We, as a society, or a large enough group, can come up with a consensus belief that trans rights are human rights and that we can collectively treat other people by the gender role of their choice.
But biologically speaking, being trans doesn’t change ones chromosomes. Which is why I think it’s misguided to say that trans issues are actually questions that hard science can answer, they aren’t.
Which, ironically, is why Elon’s latest moronic gambit is failing (by his metrics), because the online culture he used to as a dataset to train it, has collectively agreed that trans women are women.
He probably should have trained it with TruthSocial’s cesspool instead.

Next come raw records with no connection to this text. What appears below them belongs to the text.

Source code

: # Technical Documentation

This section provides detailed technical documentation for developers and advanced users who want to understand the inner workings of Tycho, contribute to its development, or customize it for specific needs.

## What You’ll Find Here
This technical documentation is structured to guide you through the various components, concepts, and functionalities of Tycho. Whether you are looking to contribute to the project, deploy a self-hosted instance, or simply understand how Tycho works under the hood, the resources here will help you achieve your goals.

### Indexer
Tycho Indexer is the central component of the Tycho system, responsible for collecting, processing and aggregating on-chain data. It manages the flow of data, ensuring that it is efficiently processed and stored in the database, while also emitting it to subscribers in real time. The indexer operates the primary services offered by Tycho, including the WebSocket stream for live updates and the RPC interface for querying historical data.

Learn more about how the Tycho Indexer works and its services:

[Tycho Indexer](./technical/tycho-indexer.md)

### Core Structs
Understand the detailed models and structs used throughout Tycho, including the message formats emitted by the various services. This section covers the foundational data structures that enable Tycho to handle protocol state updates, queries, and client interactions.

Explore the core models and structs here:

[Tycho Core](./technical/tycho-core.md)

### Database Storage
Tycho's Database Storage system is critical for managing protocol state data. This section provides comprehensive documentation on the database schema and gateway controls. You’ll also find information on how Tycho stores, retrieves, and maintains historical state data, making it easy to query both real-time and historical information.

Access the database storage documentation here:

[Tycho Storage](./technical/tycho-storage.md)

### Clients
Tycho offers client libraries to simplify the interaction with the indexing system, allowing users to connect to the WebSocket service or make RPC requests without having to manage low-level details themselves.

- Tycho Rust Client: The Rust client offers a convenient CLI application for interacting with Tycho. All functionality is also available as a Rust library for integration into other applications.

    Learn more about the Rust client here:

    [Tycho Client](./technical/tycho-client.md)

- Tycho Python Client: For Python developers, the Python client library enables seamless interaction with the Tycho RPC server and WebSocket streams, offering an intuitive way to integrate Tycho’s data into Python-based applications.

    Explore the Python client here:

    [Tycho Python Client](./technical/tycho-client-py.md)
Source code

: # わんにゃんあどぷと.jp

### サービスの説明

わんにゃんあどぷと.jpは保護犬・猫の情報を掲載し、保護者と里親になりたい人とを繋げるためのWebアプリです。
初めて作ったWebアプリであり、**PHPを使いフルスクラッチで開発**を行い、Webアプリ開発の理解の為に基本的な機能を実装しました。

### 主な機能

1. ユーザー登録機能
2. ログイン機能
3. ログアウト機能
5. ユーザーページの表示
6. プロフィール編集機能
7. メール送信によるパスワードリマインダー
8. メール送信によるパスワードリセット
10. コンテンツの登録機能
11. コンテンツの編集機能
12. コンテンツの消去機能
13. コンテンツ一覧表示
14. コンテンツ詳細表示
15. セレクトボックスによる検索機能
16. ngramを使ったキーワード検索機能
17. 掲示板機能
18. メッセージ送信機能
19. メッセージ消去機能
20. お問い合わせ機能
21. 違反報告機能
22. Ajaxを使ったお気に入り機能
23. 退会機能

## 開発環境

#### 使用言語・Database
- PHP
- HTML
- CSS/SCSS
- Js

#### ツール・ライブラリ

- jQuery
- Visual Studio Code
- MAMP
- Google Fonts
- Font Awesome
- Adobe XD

Honytawk@lemmy.zip 11 months ago
Sociology is a social science.
Pulptastic@midwest.social 11 months ago
I mean, science is a framework that can be applied to anything. Sociology included. So we can’t currently measure a genetic cause for trans. I guess that means our current best measurement is what gender people associate with, what they personally feel is right. That also happens to be the best path towards not being a dick to people who feel like their gender does not match their “biological” gender.

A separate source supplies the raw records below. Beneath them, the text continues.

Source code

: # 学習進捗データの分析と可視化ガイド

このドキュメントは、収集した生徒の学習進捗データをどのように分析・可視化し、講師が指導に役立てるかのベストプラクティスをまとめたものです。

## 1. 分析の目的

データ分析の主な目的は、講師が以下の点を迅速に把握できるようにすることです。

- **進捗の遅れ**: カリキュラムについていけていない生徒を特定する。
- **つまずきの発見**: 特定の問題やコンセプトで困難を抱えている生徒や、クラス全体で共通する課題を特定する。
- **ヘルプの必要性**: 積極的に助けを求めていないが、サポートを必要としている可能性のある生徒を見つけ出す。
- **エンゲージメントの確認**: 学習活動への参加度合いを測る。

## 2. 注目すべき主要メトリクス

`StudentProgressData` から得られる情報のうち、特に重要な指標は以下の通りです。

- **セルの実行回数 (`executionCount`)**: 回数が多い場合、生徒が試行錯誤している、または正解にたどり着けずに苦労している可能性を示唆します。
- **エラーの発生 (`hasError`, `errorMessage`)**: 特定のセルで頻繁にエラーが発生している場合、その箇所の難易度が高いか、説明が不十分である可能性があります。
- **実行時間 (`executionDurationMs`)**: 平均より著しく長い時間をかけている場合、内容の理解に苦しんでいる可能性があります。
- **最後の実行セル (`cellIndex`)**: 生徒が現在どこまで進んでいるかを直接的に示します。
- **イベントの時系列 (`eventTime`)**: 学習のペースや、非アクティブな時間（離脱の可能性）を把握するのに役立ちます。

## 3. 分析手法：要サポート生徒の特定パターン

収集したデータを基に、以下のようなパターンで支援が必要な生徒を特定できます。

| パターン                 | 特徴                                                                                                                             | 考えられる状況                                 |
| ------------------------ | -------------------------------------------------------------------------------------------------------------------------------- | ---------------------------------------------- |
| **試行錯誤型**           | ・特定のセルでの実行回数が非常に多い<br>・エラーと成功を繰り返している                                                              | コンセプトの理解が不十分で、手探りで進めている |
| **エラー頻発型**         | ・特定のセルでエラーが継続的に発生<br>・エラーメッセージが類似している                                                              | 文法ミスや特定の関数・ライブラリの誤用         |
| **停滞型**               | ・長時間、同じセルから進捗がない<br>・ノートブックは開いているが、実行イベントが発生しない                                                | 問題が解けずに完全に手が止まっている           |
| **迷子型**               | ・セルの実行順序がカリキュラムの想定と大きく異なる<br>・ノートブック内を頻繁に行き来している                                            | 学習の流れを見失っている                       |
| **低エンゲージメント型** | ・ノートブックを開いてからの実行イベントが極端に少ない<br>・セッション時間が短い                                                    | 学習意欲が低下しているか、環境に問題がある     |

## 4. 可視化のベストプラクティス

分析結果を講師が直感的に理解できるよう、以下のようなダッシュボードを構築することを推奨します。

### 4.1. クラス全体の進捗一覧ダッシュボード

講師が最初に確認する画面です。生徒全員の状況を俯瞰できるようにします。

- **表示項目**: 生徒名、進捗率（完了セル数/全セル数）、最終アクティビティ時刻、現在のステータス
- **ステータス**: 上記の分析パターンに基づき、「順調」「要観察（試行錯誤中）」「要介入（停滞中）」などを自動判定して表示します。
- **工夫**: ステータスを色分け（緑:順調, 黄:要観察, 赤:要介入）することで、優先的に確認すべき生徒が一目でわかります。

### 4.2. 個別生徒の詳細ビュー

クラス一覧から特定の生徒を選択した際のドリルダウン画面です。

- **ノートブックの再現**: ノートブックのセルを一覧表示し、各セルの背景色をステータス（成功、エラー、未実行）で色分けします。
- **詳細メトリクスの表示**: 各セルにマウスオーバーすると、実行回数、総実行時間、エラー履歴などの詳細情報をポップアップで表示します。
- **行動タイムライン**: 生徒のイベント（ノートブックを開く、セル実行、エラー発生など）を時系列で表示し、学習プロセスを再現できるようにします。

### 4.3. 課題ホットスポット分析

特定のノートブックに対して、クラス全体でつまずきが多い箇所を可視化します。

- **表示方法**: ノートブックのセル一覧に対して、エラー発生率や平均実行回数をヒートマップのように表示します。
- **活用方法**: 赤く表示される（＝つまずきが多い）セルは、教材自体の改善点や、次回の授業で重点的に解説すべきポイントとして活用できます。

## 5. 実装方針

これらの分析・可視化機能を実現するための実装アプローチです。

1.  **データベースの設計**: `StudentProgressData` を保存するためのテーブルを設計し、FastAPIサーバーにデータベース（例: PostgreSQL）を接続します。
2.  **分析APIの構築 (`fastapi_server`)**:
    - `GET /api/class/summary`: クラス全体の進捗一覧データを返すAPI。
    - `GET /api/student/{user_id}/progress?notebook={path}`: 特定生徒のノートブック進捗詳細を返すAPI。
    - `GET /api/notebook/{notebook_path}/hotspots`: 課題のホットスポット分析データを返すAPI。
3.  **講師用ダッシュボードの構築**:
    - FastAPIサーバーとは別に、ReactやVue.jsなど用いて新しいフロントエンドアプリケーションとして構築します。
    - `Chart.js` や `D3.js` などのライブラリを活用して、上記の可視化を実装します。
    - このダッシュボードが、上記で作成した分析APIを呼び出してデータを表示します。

If and when we can improve our measurements of this maybe we’ll learn something new. Maybe we can learn what components of nature and nurture lead to gender disphoria. Then we can try to further improve quality of life for affected folks.

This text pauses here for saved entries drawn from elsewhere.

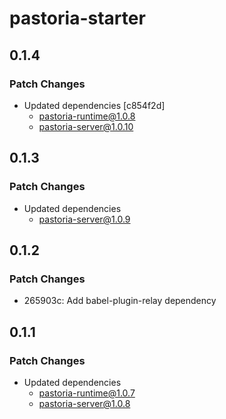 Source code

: # pastoria-starter

## 0.1.4

### Patch Changes

- Updated dependencies [c854f2d]
  - pastoria-runtime@1.0.8
  - pastoria-server@1.0.10

## 0.1.3

### Patch Changes

- Updated dependencies
  - pastoria-server@1.0.9

## 0.1.2

### Patch Changes

- 265903c: Add babel-plugin-relay dependency

## 0.1.1

### Patch Changes

- Updated dependencies
  - pastoria-runtime@1.0.7
  - pastoria-server@1.0.8
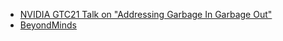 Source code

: - [NVIDIA GTC21 Talk on "Addressing Garbage In Garbage Out"](https://youtu.be/5cp_JBrDZvk)
- [BeyondMinds](https://beyondminds.ai/) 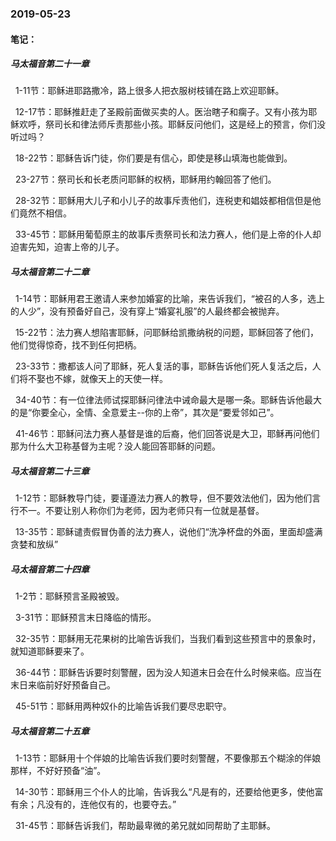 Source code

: ### 2019-05-23

#### 笔记：

##### 马太福音第二十一章

&nbsp;    1-11节：耶稣进耶路撒冷，路上很多人把衣服树枝铺在路上欢迎耶稣。

&nbsp;    12-17节：耶稣推赶走了圣殿前面做买卖的人。医治瞎子和瘸子。又有小孩为耶稣欢呼，祭司长和律法师斥责那些小孩。耶稣反问他们，这是经上的预言，你们没听过吗？

&nbsp;    18-22节：耶稣告诉门徒，你们要是有信心，即使是移山填海也能做到。

&nbsp;    23-27节：祭司长和长老质问耶稣的权柄，耶稣用约翰回答了他们。

&nbsp;    28-32节：耶稣用大儿子和小儿子的故事斥责他们，连税吏和娼妓都相信但是他们竟然不相信。

&nbsp;    33-45节：耶稣用葡萄原主的故事斥责祭司长和法力赛人，他们是上帝的仆人却迫害先知，迫害上帝的儿子。

##### 马太福音第二十二章

&nbsp;    1-14节：耶稣用君王邀请人来参加婚宴的比喻，来告诉我们，“被召的人多，选上的人少”，没有预备好自己，没有穿上“婚宴礼服”的人最终都会被抛弃。

&nbsp;    15-22节：法力赛人想陷害耶稣，问耶稣给凯撒纳税的问题，耶稣回答了他们，他们觉得惊奇，找不到任何把柄。

&nbsp;    23-33节：撒都该人问了耶稣，死人复活的事，耶稣告诉他们死人复活之后，人们将不娶也不嫁，就像天上的天使一样。

&nbsp;    34-40节：有一位律法师试探耶稣问律法中诫命最大是哪一条。耶稣告诉他最大的是“你要全心，全情、全意爱主--你的上帝”，其次是“要爱邻如己”。

&nbsp;    41-46节：耶稣问法力赛人基督是谁的后裔，他们回答说是大卫，耶稣再问他们那为什么大卫称基督为主呢？没人能回答耶稣的问题。

##### 马太福音第二十三章

&nbsp;    1-12节：耶稣教导门徒，要谨遵法力赛人的教导，但不要效法他们，因为他们言行不一。不要让别人称你们为老师，因为老师只有一位就是基督。

&nbsp;    13-35节：耶稣谴责假冒伪善的法力赛人，说他们“洗净杯盘的外面，里面却盛满贪婪和放纵”

##### 马太福音第二十四章

&nbsp;    1-2节：耶稣预言圣殿被毁。

&nbsp;    3-31节：耶稣预言末日降临的情形。

&nbsp;    32-35节：耶稣用无花果树的比喻告诉我们，当我们看到这些预言中的景象时，就知道耶稣要来了。

&nbsp;    36-44节：耶稣告诉要时刻警醒，因为没人知道末日会在什么时候来临。应当在末日来临前好好预备自己。

&nbsp;    45-51节：耶稣用两种奴仆的比喻告诉我们要尽忠职守。

##### 马太福音第二十五章

&nbsp;    1-13节：耶稣用十个伴娘的比喻告诉我们要时刻警醒，不要像那五个糊涂的伴娘那样，不好好预备“油”。

&nbsp;    14-30节：耶稣用三个仆人的比喻，告诉我么“凡是有的，还要给他更多，使他富有余；凡没有的，连他仅有的，也要夺去。”

&nbsp;    31-45节：耶稣告诉我们，帮助最卑微的弟兄就如同帮助了主耶稣。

grumpycactus@lemmy.world 11 months ago
circuscritic@lemmy.ca 11 months ago
Alright, you convinced me. I’m switching to Team Elmo.
That was your goal right? Take someone who agrees with your larger belief system, find something you can nitpick, and then berate them about it until they can’t stomach the thought of politically aligning with you.
Because you’re did a bang up job.
Now excuse me, I need to go sign up for Twitter Blue and get some MAGA hats.
jmp242@sopuli.xyz 11 months ago
I’d argue that it’s pretty obvious that man and woman are socially constructed, and as such - there’s just no fact of the matter to get down to. I also find that most things of strict self-id basically become just a place to have “no true scotsman” arguments, and therefore we’d be better served to stop using the terms for policy making at the very least.
raptir@lemdro.id 11 months ago
The person you’re replying to doesn’t seem to be implying anything you’re arguing against in your response.
grumpycactus@lemmy.world 11 months ago
fadingembers@lemmy.blahaj.zone 11 months ago
Fun fact, chromosomes aren’t the whole story when it comes to the way a person’s body develops and isn’t a useful measure of what someone’s gender is in any form. There are plenty of women that aren’t trans with xy chromosomes and vice versa with men. See swyer and de la Chapelle syndromes for more information. There are all sorts of combinations of chromosomes someone can have and we aren’t anywhere limited to just xx or xy.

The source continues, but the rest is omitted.